Витки популизма и будущее «новой демократии»: модернизация и «норма»

Дебаты 02.06.2017 // 2 165

Реферат статьи Янниса Ставракакиса «Как популизм стал пейоративным понятием? Почему это важно сегодня? Генеалогия двойной герменевтики» (Stavrakakis Y. How did ‘populism’ become a pejorative concept? And why is this important today? A genealogy of double hermeneutics // POPULISMUS. Working Papers. Thessaloniki. April 2017. No. 6. P. 1–23).

«Как популизм стал пейоративным понятием?» — вопрос, задаваемый в одноименной статье англо-греческим политологом Я. Ставракакисом. Ответ предлагается искать на междисциплинарном стыке: там, где встречаются политическая философия и дискурс-анализ. Именно в этом поле Ставракакис работает как профессионал — являясь представителем школы дискурс-анализа, учеником Э. Лакло, исследователем, получившим докторскую степень по дисциплине «Дискурс и идеология» в Университете Эссекса.
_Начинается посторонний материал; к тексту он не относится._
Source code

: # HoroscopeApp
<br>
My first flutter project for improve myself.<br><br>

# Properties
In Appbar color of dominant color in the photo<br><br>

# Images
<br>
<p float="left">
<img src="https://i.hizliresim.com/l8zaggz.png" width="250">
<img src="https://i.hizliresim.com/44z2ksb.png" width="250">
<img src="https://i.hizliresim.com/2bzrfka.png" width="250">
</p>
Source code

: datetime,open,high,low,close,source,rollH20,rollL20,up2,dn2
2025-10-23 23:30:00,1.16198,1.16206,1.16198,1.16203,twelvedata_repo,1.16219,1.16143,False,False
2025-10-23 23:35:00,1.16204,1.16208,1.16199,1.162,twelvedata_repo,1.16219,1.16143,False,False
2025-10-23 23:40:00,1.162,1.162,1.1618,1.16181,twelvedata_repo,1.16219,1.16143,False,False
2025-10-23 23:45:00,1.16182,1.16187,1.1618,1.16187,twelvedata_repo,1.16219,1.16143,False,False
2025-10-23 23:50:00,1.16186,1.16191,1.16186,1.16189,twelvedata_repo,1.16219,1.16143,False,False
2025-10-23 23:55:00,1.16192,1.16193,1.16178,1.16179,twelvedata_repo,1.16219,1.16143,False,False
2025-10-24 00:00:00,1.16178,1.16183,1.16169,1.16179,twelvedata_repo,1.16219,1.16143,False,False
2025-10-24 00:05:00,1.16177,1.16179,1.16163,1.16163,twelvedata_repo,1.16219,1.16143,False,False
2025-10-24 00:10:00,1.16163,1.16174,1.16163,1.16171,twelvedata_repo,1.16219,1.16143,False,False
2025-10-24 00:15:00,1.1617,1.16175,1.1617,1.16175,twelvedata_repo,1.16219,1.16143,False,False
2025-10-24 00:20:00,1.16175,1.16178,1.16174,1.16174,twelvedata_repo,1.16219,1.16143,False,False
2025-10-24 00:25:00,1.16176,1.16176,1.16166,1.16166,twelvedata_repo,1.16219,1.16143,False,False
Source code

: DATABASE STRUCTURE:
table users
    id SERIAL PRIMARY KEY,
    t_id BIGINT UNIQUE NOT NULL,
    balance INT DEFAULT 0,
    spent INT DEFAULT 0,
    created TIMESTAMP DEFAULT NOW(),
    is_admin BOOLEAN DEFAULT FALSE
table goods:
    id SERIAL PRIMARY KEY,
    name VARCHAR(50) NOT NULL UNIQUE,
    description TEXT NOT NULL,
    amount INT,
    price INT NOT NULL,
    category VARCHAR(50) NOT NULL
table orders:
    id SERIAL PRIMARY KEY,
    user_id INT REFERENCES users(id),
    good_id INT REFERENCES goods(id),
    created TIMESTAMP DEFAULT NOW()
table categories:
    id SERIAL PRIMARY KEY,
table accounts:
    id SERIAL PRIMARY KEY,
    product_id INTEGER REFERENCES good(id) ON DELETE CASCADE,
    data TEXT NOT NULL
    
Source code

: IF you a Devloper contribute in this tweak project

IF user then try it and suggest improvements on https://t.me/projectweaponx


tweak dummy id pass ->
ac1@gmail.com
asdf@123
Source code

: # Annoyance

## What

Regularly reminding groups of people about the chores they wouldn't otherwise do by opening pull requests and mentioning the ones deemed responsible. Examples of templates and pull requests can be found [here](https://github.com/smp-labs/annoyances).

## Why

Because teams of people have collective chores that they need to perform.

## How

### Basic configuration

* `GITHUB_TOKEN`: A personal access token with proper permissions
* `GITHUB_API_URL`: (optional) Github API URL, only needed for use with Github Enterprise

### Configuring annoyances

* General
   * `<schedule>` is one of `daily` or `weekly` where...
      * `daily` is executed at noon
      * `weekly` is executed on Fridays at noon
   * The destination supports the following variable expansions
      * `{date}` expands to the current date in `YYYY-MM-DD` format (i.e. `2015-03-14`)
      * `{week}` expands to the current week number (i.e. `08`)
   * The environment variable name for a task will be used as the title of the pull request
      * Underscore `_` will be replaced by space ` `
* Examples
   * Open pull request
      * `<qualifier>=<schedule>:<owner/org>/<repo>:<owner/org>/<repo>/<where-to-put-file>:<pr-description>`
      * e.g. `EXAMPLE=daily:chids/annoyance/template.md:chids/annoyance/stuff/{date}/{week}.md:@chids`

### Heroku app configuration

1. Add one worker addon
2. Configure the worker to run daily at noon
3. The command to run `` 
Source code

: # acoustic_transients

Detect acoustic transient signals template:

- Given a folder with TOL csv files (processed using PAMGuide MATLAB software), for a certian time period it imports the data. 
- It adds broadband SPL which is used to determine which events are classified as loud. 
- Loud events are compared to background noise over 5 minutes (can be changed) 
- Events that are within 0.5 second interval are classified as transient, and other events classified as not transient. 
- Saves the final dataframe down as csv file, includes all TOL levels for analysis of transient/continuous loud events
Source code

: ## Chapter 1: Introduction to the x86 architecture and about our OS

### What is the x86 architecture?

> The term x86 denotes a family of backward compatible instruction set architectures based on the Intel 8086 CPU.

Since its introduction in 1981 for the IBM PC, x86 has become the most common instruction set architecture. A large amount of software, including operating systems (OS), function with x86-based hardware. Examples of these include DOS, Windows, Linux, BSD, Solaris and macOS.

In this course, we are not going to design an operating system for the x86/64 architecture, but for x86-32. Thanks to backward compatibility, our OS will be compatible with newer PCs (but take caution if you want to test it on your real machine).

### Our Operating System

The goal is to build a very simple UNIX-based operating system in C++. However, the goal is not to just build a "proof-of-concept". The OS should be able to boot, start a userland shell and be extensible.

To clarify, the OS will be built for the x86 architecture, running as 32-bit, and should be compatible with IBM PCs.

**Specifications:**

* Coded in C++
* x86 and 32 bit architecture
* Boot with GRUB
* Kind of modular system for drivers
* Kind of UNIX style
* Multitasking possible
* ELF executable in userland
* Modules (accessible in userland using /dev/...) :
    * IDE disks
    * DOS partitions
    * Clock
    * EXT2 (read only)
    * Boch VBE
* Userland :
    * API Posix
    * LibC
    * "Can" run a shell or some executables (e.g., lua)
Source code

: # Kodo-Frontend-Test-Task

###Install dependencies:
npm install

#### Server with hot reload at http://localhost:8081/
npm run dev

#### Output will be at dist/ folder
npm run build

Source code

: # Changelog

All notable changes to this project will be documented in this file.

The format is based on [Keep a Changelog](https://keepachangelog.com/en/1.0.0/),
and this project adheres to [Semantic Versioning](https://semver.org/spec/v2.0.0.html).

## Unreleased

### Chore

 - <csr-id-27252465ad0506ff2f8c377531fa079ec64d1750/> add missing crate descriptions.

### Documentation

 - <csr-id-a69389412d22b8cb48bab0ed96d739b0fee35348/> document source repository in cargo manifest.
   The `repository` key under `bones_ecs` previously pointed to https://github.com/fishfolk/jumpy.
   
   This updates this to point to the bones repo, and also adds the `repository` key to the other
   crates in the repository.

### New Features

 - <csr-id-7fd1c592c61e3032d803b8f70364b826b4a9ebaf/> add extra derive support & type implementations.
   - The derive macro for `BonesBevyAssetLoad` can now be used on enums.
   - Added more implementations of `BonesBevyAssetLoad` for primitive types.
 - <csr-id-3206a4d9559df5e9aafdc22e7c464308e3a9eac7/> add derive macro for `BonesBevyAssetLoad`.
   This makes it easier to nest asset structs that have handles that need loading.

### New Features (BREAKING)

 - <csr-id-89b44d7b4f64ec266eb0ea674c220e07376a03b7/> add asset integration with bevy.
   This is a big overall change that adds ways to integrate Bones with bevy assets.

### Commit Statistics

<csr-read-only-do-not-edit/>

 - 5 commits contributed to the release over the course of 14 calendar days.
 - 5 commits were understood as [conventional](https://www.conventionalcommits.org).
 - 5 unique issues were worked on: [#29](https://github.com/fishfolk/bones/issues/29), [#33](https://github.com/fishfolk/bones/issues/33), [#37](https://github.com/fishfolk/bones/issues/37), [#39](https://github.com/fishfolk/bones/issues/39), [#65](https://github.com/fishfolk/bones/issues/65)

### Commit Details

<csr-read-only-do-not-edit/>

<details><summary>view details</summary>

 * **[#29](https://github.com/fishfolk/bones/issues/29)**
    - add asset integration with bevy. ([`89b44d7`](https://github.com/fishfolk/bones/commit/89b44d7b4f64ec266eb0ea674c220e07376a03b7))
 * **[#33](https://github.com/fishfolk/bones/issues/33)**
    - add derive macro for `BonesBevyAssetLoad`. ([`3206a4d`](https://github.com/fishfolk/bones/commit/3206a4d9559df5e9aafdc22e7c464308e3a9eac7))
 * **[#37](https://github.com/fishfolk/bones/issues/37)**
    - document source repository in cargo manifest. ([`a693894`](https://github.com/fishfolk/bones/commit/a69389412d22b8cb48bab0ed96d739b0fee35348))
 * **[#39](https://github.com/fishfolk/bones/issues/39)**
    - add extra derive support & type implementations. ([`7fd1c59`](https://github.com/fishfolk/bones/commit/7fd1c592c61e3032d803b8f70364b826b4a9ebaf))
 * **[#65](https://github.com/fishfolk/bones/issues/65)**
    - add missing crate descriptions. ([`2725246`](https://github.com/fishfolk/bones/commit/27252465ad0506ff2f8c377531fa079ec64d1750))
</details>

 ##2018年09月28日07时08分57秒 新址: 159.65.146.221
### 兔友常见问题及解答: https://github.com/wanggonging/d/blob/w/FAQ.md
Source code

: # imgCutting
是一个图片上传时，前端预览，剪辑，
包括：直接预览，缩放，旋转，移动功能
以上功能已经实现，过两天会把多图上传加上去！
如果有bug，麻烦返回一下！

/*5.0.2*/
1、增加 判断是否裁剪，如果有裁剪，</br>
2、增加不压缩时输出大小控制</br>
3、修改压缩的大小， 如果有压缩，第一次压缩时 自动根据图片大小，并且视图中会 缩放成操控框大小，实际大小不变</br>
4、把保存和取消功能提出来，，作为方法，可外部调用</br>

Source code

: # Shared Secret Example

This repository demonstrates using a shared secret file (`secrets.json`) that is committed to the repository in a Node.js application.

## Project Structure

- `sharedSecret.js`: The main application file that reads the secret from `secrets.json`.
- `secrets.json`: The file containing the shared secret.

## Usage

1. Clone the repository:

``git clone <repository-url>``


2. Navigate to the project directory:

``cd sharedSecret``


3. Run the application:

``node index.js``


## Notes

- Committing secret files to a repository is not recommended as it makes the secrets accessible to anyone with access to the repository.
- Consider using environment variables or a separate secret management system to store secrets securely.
В подходе Ставракакиса к поставленной проблеме считываются парадигмальные повороты современной гуманитаристики в области исследования дискурса, надфразового речевого и коммуникативного феномена. «Популизм» интересует аналитика в первую очередь как дискурсивный конструкт — то, что не соответствует какому-либо данному изначально референту, а создается посредством социокоммуникативных практик. В свете подобной концептуализации вопрос переформулирован аналитиком так: «как мы говорим о популизме?», «как складывается дискурс популизма?».

В этой логике рассуждения Ставракакис опирается на интуиции постструктуралистских теоретиков. Среди них — фукольдианское понятие дискурса, грамшианская концепция гегемонии. Понятие популизма складывается за счет работы различительных процедур внутри дискурса, регламентирующих, что «можно» и что «нельзя» сказать (здесь угадывается отсылка к «Порядку дискурса» и «Словам и вещам» Фуко). Работа этих процедур направляется игрой и противостоянием интересов гегемонических и негегемонических страт общества (здесь — отсылка к теории классовой гегемонии Грамши). Потому нерефлексивно приписываемая понятию «популизма» пейоративная коннотация — на деле результат использования дискурсивных механизмов. Именно производство негативного оттенка смысла в дискурсивных практиках — в фокусе внимания Ставракакиса.

Отправная точка проблематизации — уже ставшая привычной связка: «популизм = власть народа = зло». Ее Ставракакис трактует как «миф» (по Р. Барту), произвольное соединение означающего («популизм», «власть народа») и означаемого («зло»), которое подано как естественное (натурализовано). Как происходит сцепка двух планов идеологемы популизма?

И как в многократном дискурсивном употреблении стирается искусственный «шов» между сигнификатом и коннотатом?

Какие режимы производства знания/правды (Фуко) стоят за подобным означиванием действительности?

Интерес к подобного рода исследованию продиктован актуальной (политической) повесткой. В современном мире, как отмечает Ставракакис, выбор уже происходит не между условным «добром» и условным «злом», между разными «правдами» (онтологически данными сущностями), а между разными риторическими конструктами, т.н. «постправдами».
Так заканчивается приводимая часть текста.